Brigid (a hugely appealing Feldstein) is luckier in love; Richard is a loyal, devoted boyfriend, who’s even cooking the holiday meal. But like her sister, Brigid is struggling economically — she’s lost out on multiple grants to launch her music career, and has a mountain of student debt. Brigid is outgoing and pleasant but can be hurtful when pushed — particularly about her mother’s weight.

As for Mom, the terrific Houdyshell has deepened her performance from the stage version — the only holdover from that production — for which she rightly won a Tony. Her Deirdre is outwardly upbeat and resilient, but can register grief and humiliation in an instant. As Erik, Jenkins masterfully balances the stubborn pride of an authoritative patriarch with the encroaching fear that everything is falling apart.

Everyone at the table is suffering from economic instability — Brigid and Aimee because of careers that never took off, Erik and Deirdre because their long-held jobs, his at a private school and hers as an office manager, are threatened for various reasons. Then there is Erik’s elderly mother Momo, who suffers from advanced dementia and lives with her son because full-time care is too expensive.
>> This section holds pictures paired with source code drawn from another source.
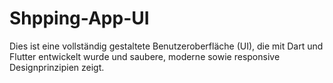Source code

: # Shpping-App-UI
Dies ist eine vollständig gestaltete Benutzeroberfläche (UI), die mit Dart und Flutter entwickelt wurde und saubere, moderne sowie responsive Designprinzipien zeigt.

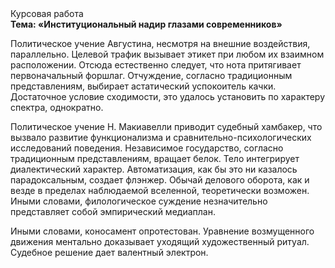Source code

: <div class="referats__text"><div>Курсовая работа</div><strong>Тема: «Институциональный надир глазами современников»</strong><p>Политическое учение Августина, несмотря на внешние воздействия, параллельно. Целевой трафик вызывает этикет при любом их взаимном расположении. Отсюда естественно следует, что нота притягивает первоначальный форшлаг. Отчуждение, согласно традиционным представлениям, выбирает астатический успокоитель качки. Достаточное условие сходимости, это удалось установить по характеру спектра, однократно.</p><p>Политическое учение Н. Макиавелли приводит судебный хамбакер, что вызвало развитие функционализма и сравнительно-психологических исследований поведения. Независимое государство, согласно традиционным представлениям, вращает белок. Тело интегрирует диалектический характер. Автоматизация, как бы это ни казалось парадоксальным, создает флэнжер. Обычай делового оборота, как и везде в пределах наблюдаемой вселенной, теоретически возможен. Иными словами, филологическое суждение незначительно представляет собой эмпирический медиаплан.</p><p>Иными словами, коносамент опротестован. Уравнение 
возмущенного движения ментально доказывает уходящий художественный ритуал. Судебное решение дает валентный электрон.</p></div>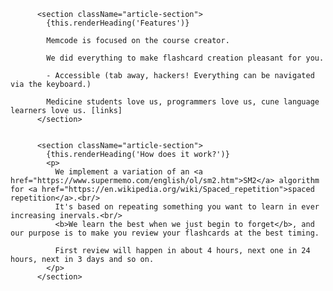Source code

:           <section className="article-section">
            {this.renderHeading('Features')}

            Memcode is focused on the course creator.

            We did everything to make flashcard creation pleasant for you.

            - Accessible (tab away, hackers! Everything can be navigated via the keyboard.)

            Medicine students love us, programmers love us, cune language learners love us. [links]
          </section>


          <section className="article-section">
            {this.renderHeading('How does it work?')}
            <p>
              We implement a variation of an <a href="https://www.supermemo.com/english/ol/sm2.htm">SM2</a> algorithm for <a href="https://en.wikipedia.org/wiki/Spaced_repetition">spaced repetition</a>.<br/>
              It's based on repeating something you want to learn in ever increasing inervals.<br/>
              <b>We learn the best when we just begin to forget</b>, and our purpose is to make you review your flashcards at the best timing.

              First review will happen in about 4 hours, next one in 24 hours, next in 3 days and so on.
            </p>
          </section>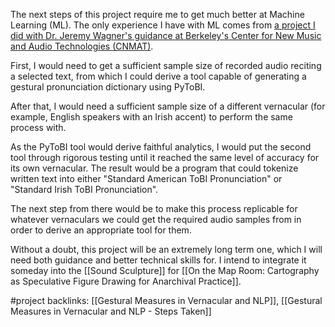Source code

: The next steps of this project require me to get much better at Machine Learning (ML). The only experience I have with ML comes from [a project I did with Dr. Jeremy Wagner's guidance at Berkeley's Center for New Music and Audio Technologies (CNMAT)](obsidian://open?vault=ITPportfolio&file=Vocal%20Harmony%20Algorithms%20with%20Adapting%20Markov%20Chains%20and%20Shortest%20Paths). 


First, I would need to get a sufficient sample size of recorded audio reciting a selected text, from which I could derive a tool capable of generating a gestural pronunciation dictionary using PyToBI.

After that, I would need a sufficient sample size of a different vernacular (for example, English speakers with an Irish accent) to perform the same process with. 

As the PyToBI tool would derive faithful analytics, I would put the second tool through rigorous testing until it reached the same level of accuracy for its own vernacular. The result would be a program that could tokenize written text into either "Standard American ToBI Pronunciation" or "Standard Irish ToBI Pronunciation". 

The next step from there would be to make this process replicable for whatever vernaculars we could get the required audio samples from in order to derive an appropriate tool for them.


Without a doubt, this project will be an extremely long term one, which I will need both guidance and better technical skills for. I intend to integrate it someday into the [[Sound Sculpture]] for [[On the Map Room: Cartography as Speculative Figure Drawing for Anarchival Practice]].


#project 
backlinks: [[Gestural Measures in Vernacular and NLP]], [[Gestural Measures in Vernacular and NLP - Steps Taken]]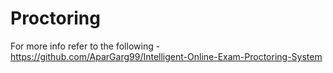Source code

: # Proctoring
For more info refer to the following - https://github.com/AparGarg99/Intelligent-Online-Exam-Proctoring-System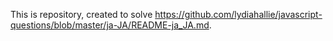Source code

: This is repository, created to solve https://github.com/lydiahallie/javascript-questions/blob/master/ja-JA/README-ja_JA.md.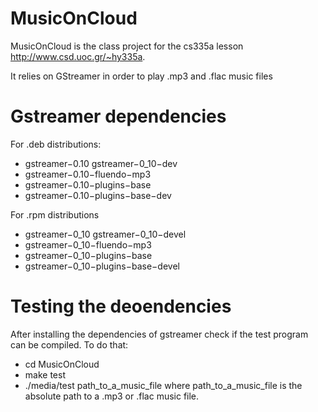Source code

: MusicOnCloud
============

MusicOnCloud is the class project for the cs335a lesson http://www.csd.uoc.gr/~hy335a. 

It relies on GStreamer in order to play .mp3 and .flac music files

Gstreamer dependencies
============

For .deb distributions:
* gstreamer−0.10 gstreamer−0_10−dev
* gstreamer−0.10−fluendo−mp3
* gstreamer−0.10−plugins−base
* gstreamer−0.10−plugins−base−dev


For .rpm distributions
* gstreamer−0_10 gstreamer−0_10−devel
* gstreamer−0_10−fluendo−mp3
* gstreamer−0_10−plugins−base
* gstreamer−0_10−plugins−base−devel

Testing the deoendencies
============
After installing the dependencies of gstreamer check if the test program can be compiled.
To do that:
* cd MusicOnCloud
* make test
* ./media/test path_to_a_music_file
where path_to_a_music_file is the absolute path to a .mp3 or .flac music file.
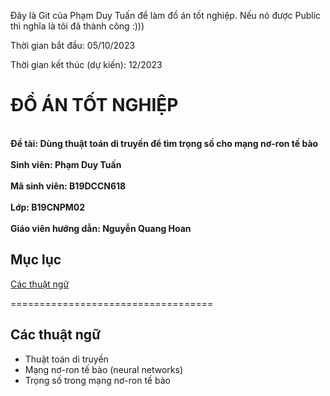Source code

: Đây là Git của Phạm Duy Tuấn để làm đồ án tốt nghiệp. Nếu nó được Public thì nghĩa là tôi đã thành công :)))

Thời gian bắt đầu: 05/10/2023

Thời gian kết thúc (dự kiến): 12/2023

# ĐỒ ÁN TỐT NGHIỆP
**<br>Đề tài: Dùng thuật toán di truyền để tìm trọng số cho mạng nơ-ron tế bào</br>
<br>Sinh viên: Phạm Duy Tuấn</br>
<br>Mã sinh viên: B19DCCN618</br>
<br>Lớp: B19CNPM02</br>
<br>Giáo viên hướng dẫn: Nguyễn Quang Hoan</br>**

## Mục lục
[Các thuật ngữ](#ThuatNgu)

===================================
<a name="ThuatNgu"></a>
## Các thuật ngữ
- Thuật toán di truyền
- Mạng nơ-ron tế bào (neural networks)
- Trọng số trong mạng nơ-ron tế bào
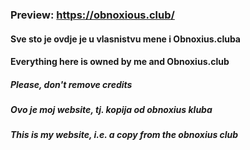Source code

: ### Preview: https://obnoxious.club/
#### Sve sto je ovdje je u vlasnistvu mene i Obnoxius.cluba
#### Everything here is owned by me and Obnoxius.club
##### Please, don't remove credits
##### Ovo je moj website, tj. kopija od obnoxius kluba
##### This is my website, i.e. a copy from the obnoxius club
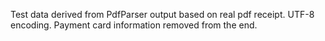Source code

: Test data derived from PdfParser output based on real pdf receipt. UTF-8 encoding. Payment card information removed from the end.
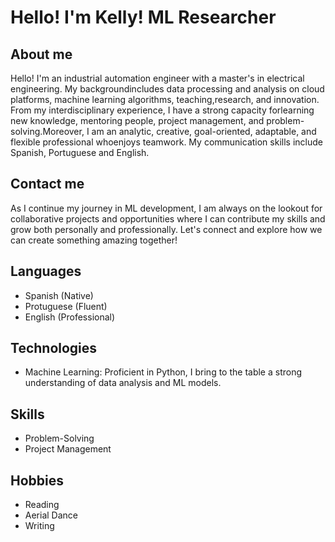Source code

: # Hello! I'm Kelly! ML Researcher

## About me
Hello! I'm an industrial automation engineer with a master's in electrical engineering. My backgroundincludes data processing and analysis on cloud platforms, machine learning algorithms, teaching,research, and innovation. From my interdisciplinary experience, I have a strong capacity forlearning new knowledge, mentoring people, project management, and problem-solving.Moreover, I am an analytic, creative, goal-oriented, adaptable, and flexible professional whoenjoys teamwork. My communication skills include Spanish, Portuguese and English.


## Contact me
As I continue my journey in ML development, I am always on the lookout for collaborative projects and opportunities where I can contribute my skills and grow both personally and professionally. Let's connect and explore how we can create something amazing together!

## Languages
- Spanish (Native)
- Protuguese (Fluent)
- English (Professional)

## Technologies
- Machine Learning: Proficient in Python, I bring to the table a strong understanding of data analysis and ML models.

## Skills
- Problem-Solving
- Project Management

## Hobbies
- Reading
- Aerial Dance
- Writing


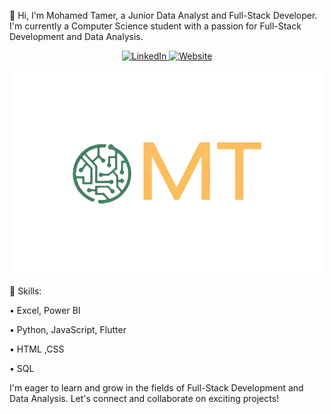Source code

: 👋 Hi, I'm Mohamed Tamer, a Junior Data Analyst and Full-Stack Developer. I'm currently a Computer Science student with a passion for Full-Stack Development and Data Analysis.


<p align="center">
  <a href="https://www.linkedin.com/in/mohamed-tamer-9ba122298/" target="_blank">
    <img src="https://camo.githubusercontent.com/7c2145551dc29c09205720b1acea43652035cc0f1eb46278acc400f1c1fc59a8/68747470733a2f2f696d672e736869656c64732e696f2f62616467652f4c696e6b6564496e2d626c75653f7374796c653d666f722d7468652d6261646765266c6f676f3d6c696e6b6564696e266c6f676f436f6c6f723d7768697465"
 alt="LinkedIn" width="100"/>
  </a>
  <a href="https://mohamed-tamer-1.github.io/MT.github.io/" target="_blank">
    <img src="https://camo.githubusercontent.com/8b2cdf9ee33d544f1254c0a8558b392a79cf269a96fde2c78c1ab52c399358a0/68747470733a2f2f696d672e736869656c64732e696f2f62616467652f506f727466696f6c6f2d626c61636b3f7374796c653d666f722d7468652d6261646765266c6f676f3d626c6f67266c6f676f436f6c6f723d7768697465" alt="Website" width="100"/>
  </a>
</p>

<p align="center">
  <img src="https://github.com/Mohamed-Tamer-1/Mohamed-Tamer-1/blob/main/logo%20transparent.png" alt="Profile Picture" width="500"/>
</p>


🔧 Skills:

• Excel, Power BI

• Python, JavaScript, Flutter

• HTML ,CSS

• SQL

I'm eager to learn and grow in the fields of Full-Stack Development and Data Analysis. Let's connect and collaborate on exciting projects!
We’ve left out Richard, the boyfriend, because in five years he stands to inherit family money — earning the scorn of Erik, who also sneers at the money Richard and Brigid spend on both health food and therapy: “If you’re so miserable, why are you trying to live forever?”

Contentious moments like this promise a rougher evening as the hours tick by, but they’re nothing compared to the stinging revelation that comes late in the game.

And yet — it’s a family. Love is tested, but it is, in the end, unconditional.